_EXERCISE INSTRUCTIONS:_ Gather every line of the entries that includes the word "type".

________

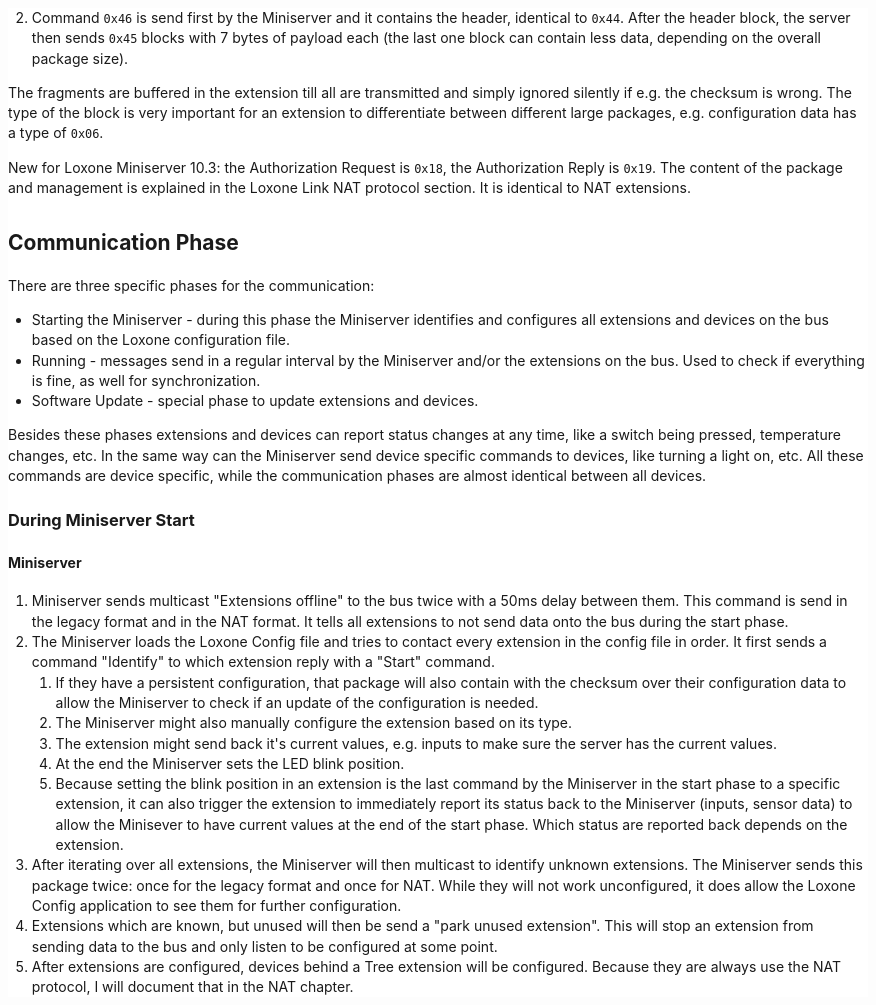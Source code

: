 2. Command `0x46` is send first by the Miniserver and it contains the header, identical to `0x44`. After the header block, the server then sends `0x45` blocks with 7 bytes of payload each (the last one block can contain less data, depending on the overall package size).

The fragments are buffered in the extension till all are transmitted and simply ignored silently if e.g. the checksum is wrong. The type of the block is very important for an extension to differentiate between different large packages, e.g. configuration data has a type of `0x06`.

New for Loxone Miniserver 10.3: the Authorization Request is `0x18`, the Authorization Reply is `0x19`. The content of the package and management is explained in the Loxone Link NAT protocol section. It is identical to NAT extensions.

## Communication Phase

There are three specific phases for the communication:
- Starting the Miniserver - during this phase the Miniserver identifies and configures all extensions and devices on the bus based on the Loxone configuration file.
- Running - messages send in a regular interval by the Miniserver and/or the extensions on the bus. Used to check if everything is fine, as well for synchronization.
- Software Update - special phase to update extensions and devices.

Besides these phases extensions and devices can report status changes at any time, like a switch being pressed, temperature changes, etc. In the same way can the Miniserver send device specific commands to devices, like turning a light on, etc. All these commands are device specific, while the communication phases are almost identical between all devices.


### During Miniserver Start

#### Miniserver
1. Miniserver sends multicast "Extensions offline" to the bus twice with a 50ms delay between them. This command is send in the legacy format and in the NAT format. It tells all extensions to not send data onto the bus during the start phase.
2. The Miniserver loads the Loxone Config file and tries to contact every extension in the config file in order. It first sends a command "Identify" to which extension reply with a "Start" command.
    1. If they have a persistent configuration, that package will also contain with the checksum over their configuration data to allow the Miniserver to check if an update of the configuration is needed.
    2. The Miniserver might also manually configure the extension based on its type.
    3. The extension might send back it's current values, e.g. inputs to make sure the server has the current values.
    4. At the end the Miniserver sets the LED blink position.
    5. Because setting the blink position in an extension is the last command by the Miniserver in the start phase to a specific extension, it can also trigger the extension to immediately report its status back to the Miniserver (inputs, sensor data) to allow the Minisever to have current values at the end of the start phase. Which status are reported back depends on the extension.
3. After iterating over all extensions, the Miniserver will then multicast to identify unknown extensions. The Miniserver sends this package twice: once for the legacy format and once for NAT. While they will not work unconfigured, it does allow the Loxone Config application to see them for further configuration.
4. Extensions which are known, but unused will then be send a "park unused extension". This will stop an extension from sending data to the bus and only listen to be configured at some point.
5. After extensions are configured, devices behind a Tree extension will be configured. Because they are always use the NAT protocol, I will document that in the NAT chapter.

________

_COMPLETED TASK:_
The fragments are buffered in the extension till all are transmitted and simply ignored silently if e.g. the checksum is wrong. The type of the block is very important for an extension to differentiate between different large packages, e.g. configuration data has a type of `0x06`.
    2. The Miniserver might also manually configure the extension based on its type.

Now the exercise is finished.